What you have to do: Scan the entries below line by line and state how many lines contain the string "Request", giving only the number.

------ The input ------

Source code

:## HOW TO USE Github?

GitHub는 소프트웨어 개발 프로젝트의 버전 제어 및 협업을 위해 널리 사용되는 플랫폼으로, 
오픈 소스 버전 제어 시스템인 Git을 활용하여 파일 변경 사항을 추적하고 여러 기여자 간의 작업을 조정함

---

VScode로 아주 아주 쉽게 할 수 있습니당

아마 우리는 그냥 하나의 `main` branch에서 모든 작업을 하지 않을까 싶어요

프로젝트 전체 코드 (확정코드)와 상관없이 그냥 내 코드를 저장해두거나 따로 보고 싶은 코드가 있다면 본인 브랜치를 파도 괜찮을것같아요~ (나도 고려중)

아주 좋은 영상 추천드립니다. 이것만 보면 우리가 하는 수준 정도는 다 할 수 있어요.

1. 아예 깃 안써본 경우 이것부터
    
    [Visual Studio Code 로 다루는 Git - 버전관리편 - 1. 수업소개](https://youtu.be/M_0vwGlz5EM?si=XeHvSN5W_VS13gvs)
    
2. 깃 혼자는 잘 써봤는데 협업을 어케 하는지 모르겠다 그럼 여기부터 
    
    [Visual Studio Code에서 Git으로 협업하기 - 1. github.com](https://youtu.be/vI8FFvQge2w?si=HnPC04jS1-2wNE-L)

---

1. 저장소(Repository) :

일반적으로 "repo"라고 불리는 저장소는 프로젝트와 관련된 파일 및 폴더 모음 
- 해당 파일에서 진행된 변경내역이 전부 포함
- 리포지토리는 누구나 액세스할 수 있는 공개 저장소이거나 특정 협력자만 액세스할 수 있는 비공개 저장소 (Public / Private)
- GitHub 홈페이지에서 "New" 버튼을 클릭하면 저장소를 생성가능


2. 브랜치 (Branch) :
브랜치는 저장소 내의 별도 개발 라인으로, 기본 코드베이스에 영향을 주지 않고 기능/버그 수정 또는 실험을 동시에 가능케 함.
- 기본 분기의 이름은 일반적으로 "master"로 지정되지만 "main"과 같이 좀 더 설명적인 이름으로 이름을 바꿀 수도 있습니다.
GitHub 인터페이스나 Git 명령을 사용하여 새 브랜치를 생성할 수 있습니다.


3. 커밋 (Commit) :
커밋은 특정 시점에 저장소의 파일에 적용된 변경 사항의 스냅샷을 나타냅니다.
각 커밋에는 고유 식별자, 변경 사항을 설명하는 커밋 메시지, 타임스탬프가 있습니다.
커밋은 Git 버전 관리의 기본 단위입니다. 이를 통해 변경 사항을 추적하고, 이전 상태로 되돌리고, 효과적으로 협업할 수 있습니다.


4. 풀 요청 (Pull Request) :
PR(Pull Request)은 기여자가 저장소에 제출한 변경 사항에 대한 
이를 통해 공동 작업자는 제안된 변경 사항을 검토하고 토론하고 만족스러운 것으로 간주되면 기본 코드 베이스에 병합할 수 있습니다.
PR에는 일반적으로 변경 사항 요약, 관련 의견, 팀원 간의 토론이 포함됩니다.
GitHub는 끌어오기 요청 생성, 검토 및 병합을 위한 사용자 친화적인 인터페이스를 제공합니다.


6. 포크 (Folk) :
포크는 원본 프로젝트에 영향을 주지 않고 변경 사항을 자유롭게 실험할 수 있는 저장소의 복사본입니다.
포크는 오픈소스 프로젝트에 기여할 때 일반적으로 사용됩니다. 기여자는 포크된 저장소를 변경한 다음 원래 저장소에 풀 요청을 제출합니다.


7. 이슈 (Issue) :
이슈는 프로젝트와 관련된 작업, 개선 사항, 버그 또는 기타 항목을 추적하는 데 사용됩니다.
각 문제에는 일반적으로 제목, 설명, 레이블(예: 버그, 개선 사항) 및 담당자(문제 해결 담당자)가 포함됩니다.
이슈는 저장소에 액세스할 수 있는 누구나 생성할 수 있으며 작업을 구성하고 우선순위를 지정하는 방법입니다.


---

------
------ The input ------

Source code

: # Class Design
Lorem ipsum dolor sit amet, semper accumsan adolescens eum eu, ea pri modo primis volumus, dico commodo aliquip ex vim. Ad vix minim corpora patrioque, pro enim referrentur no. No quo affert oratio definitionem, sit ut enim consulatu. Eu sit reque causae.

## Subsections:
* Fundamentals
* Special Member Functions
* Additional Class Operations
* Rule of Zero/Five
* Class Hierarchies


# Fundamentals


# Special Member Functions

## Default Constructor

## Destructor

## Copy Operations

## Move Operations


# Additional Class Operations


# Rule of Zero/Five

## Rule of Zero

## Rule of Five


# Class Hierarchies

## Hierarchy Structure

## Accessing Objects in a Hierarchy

------

Solution for this task: 2